Blog

All Is Not Calm

A couple of years ago, at a job far, far away, someone remarked that they were in awe that I could remain so steadily calm in the face of what was a customary avalanche of insanity all around us. For the most part, that’s true. It takes a lot – A LOT – to truly rile me up. Especially regarding anything that has to do with a job. I just had this ability to let everything slide off of me, to not take anything very personally, to differentiate my employment from my real life. To this day, it’s one of the secrets of how I find fulfillment, and a certain joy, in an office job. My real world exists here – in writing, in creating, in finding beauty and expressing myself. I live my real life in trips to Boston, in visits to botanical gardens, in books and music and theater, in trying out new restaurants, in finding new fragrances, in attending new art exhibits, in exploring cities and places I’ve never been. Because of that, I’m able to take the rest of daily life with a grain of salt, and that enables me to find a sense of peace and calm no matter how many crises arise on any given work day.

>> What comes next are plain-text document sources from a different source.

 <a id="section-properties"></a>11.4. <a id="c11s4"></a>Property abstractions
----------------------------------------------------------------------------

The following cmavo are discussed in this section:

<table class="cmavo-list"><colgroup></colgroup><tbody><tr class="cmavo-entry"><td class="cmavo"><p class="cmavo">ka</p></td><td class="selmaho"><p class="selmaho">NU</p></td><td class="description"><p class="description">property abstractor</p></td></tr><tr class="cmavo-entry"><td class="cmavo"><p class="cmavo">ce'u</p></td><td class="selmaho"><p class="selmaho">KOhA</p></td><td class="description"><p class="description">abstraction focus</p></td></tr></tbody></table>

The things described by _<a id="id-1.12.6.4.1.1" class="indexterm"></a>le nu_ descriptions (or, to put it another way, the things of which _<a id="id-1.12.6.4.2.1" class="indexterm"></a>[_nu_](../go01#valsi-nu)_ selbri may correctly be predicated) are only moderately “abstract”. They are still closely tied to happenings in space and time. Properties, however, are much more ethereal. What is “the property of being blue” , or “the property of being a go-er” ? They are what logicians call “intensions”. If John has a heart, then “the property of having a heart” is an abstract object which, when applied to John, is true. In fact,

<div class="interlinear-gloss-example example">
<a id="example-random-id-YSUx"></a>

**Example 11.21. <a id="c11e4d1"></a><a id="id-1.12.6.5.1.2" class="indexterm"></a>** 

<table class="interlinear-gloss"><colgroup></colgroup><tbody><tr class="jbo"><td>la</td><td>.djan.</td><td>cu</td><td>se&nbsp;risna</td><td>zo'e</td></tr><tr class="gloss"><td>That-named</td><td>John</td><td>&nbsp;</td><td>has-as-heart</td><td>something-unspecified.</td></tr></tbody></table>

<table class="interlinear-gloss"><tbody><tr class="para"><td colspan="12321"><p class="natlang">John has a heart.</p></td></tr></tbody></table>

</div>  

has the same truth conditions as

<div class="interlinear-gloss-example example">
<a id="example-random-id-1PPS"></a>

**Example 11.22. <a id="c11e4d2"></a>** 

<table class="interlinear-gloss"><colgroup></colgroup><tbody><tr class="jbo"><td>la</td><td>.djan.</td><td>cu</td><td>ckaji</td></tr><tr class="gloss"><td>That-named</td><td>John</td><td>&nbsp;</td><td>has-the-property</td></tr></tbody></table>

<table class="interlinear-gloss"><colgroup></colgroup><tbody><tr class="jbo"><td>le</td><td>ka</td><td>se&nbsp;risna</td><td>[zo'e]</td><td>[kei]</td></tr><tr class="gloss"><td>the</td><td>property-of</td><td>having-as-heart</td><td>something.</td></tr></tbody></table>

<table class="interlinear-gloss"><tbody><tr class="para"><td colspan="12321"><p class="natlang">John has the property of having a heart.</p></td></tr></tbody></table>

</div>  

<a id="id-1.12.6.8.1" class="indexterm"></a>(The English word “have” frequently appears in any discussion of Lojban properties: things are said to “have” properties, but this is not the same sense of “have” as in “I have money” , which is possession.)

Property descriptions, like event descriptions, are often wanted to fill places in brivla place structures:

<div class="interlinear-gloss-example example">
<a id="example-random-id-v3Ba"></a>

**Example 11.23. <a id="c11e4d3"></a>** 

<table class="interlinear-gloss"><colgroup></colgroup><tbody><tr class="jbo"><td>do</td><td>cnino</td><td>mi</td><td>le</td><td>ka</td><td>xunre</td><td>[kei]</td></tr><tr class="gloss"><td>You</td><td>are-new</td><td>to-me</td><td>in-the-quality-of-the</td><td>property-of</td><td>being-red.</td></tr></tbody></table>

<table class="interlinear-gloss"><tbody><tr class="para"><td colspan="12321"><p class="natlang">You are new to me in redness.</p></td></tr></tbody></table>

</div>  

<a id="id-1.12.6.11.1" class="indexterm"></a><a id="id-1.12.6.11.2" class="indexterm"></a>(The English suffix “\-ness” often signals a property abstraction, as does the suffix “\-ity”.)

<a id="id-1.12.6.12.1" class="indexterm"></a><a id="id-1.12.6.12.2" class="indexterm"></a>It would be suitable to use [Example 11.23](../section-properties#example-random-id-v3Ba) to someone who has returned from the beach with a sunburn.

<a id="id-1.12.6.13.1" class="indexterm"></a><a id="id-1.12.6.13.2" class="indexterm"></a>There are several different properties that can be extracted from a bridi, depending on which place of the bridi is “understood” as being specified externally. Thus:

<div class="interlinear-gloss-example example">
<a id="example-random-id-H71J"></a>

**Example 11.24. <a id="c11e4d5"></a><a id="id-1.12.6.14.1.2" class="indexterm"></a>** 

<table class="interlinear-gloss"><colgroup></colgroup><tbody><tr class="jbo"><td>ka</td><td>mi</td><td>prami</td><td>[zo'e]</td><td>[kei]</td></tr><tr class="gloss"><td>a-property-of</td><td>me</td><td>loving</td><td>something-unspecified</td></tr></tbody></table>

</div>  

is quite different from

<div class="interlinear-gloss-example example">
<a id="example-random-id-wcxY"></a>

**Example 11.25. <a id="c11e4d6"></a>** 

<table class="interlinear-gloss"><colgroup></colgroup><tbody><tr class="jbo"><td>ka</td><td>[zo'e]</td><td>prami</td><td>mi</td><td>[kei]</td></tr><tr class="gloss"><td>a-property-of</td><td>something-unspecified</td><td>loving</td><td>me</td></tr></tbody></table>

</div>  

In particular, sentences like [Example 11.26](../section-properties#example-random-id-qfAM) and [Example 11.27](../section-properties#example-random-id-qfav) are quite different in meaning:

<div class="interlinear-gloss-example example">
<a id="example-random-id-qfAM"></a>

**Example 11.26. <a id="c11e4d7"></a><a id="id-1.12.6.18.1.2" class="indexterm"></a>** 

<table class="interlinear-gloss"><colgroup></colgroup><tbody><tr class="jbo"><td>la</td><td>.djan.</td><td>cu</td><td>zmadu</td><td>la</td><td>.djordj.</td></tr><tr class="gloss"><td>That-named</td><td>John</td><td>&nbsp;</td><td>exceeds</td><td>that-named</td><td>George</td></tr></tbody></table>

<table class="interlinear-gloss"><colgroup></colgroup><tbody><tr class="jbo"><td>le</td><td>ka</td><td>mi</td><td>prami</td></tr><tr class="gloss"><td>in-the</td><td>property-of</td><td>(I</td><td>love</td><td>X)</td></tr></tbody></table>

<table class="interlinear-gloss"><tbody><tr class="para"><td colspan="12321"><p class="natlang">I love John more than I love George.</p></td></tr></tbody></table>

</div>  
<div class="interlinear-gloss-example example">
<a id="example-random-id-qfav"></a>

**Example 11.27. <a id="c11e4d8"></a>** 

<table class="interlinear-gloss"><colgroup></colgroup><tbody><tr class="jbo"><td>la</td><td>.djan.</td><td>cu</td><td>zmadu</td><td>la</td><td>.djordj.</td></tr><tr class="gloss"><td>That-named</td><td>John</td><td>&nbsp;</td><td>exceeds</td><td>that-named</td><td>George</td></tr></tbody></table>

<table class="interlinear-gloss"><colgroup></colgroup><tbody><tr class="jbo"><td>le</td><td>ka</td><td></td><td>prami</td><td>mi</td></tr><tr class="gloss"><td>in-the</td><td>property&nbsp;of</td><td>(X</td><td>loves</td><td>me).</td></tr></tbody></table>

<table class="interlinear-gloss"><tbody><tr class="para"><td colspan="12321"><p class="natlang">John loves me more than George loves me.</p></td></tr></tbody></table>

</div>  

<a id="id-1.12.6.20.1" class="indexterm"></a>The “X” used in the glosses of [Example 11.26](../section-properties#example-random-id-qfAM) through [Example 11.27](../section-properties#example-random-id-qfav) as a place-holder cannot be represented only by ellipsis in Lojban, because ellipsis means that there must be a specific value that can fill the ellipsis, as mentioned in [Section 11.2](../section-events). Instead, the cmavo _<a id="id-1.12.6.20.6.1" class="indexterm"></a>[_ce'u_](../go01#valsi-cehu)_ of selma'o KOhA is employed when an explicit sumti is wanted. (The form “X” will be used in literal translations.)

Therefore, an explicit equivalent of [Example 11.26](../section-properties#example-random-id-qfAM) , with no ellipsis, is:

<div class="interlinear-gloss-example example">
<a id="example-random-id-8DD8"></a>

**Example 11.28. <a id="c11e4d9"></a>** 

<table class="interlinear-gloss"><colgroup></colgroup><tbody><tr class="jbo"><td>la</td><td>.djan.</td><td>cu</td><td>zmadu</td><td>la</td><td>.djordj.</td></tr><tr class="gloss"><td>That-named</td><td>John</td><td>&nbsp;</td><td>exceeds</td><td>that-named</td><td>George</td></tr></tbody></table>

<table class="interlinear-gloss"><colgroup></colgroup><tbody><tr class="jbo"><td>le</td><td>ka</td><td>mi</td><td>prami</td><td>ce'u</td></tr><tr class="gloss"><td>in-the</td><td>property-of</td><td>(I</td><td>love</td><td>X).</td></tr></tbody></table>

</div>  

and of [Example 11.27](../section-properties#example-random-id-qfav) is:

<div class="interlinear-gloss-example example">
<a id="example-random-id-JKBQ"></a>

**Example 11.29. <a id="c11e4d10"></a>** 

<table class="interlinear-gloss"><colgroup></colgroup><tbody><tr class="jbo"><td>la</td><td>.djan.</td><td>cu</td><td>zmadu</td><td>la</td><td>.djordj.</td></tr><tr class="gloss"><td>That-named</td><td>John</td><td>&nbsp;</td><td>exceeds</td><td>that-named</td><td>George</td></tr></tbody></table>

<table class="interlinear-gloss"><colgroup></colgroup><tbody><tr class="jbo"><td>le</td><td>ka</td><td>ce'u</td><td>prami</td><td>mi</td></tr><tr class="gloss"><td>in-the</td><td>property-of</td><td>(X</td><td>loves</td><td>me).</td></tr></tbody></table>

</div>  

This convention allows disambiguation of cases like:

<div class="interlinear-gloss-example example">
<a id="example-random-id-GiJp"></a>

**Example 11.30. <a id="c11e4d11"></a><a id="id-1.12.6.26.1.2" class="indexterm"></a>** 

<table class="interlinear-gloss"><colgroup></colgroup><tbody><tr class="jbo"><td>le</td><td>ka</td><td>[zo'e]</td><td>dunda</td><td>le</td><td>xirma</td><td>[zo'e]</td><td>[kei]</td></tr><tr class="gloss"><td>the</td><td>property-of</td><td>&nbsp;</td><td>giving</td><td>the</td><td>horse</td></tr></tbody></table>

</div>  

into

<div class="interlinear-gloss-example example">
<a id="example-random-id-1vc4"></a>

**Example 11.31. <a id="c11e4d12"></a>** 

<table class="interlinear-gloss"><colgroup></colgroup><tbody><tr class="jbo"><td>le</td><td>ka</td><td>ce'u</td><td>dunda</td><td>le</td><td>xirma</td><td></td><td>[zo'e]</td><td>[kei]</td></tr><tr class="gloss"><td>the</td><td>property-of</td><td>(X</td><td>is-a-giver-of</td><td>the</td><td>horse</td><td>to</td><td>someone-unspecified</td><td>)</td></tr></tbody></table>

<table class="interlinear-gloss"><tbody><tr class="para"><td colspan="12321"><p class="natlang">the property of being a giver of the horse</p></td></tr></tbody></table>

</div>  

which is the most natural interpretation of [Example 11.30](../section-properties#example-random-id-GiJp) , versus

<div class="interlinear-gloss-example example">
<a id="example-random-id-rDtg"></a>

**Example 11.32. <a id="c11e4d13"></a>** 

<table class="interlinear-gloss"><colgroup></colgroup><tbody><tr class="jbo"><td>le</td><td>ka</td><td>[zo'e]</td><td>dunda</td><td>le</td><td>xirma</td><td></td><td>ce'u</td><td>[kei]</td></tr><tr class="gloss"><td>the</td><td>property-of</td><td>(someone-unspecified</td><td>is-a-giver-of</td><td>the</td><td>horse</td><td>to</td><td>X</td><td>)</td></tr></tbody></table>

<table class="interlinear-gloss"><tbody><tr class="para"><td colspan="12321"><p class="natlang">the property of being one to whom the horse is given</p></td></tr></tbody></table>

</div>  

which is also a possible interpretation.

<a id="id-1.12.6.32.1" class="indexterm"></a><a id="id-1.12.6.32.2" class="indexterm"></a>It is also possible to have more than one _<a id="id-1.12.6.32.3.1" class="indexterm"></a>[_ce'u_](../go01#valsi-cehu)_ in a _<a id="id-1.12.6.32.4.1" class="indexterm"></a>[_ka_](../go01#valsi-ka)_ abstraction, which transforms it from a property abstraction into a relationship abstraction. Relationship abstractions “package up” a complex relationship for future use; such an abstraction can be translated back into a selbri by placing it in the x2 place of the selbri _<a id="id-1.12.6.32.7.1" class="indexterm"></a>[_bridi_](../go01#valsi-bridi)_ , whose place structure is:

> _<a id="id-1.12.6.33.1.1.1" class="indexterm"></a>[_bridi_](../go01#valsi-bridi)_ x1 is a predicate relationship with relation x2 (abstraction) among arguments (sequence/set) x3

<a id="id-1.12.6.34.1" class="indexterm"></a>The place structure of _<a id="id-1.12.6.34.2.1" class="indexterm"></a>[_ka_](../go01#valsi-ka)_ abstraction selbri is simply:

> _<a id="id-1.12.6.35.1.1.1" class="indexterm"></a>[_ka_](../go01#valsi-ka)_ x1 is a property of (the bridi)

Having said that, my calm does not always belie a tranquil heart. My calm is not often a relaxed or easy calm. It doesn’t always come from within. Sometimes, on difficult days, my calm is coiled and tightly wound. It is a calm imposed from my outer countenance, held together by the threads of Brooks Brothers, the silk of Dior, or the plaid of Burberry. On those days, it is a calm that contains the chaos of a widely beating heart, a calm that carries within its careful construct the terror and rage of betrayals past and present. My calm then is a very dangerous thing.

On the night that I write this, I’m somewhere between the two, the space where most of us reside, I imagine. I’m a little tired. My heart is slightly weary. Emboldened by fall and fatigued by it at the same time. Part of me wants to cry, and I’m not sure if it’s out of happiness or sadness, or simple relief. That we are still here. That most of us are still intact. That I am still writing this, and that someone, somewhere, might be reading it.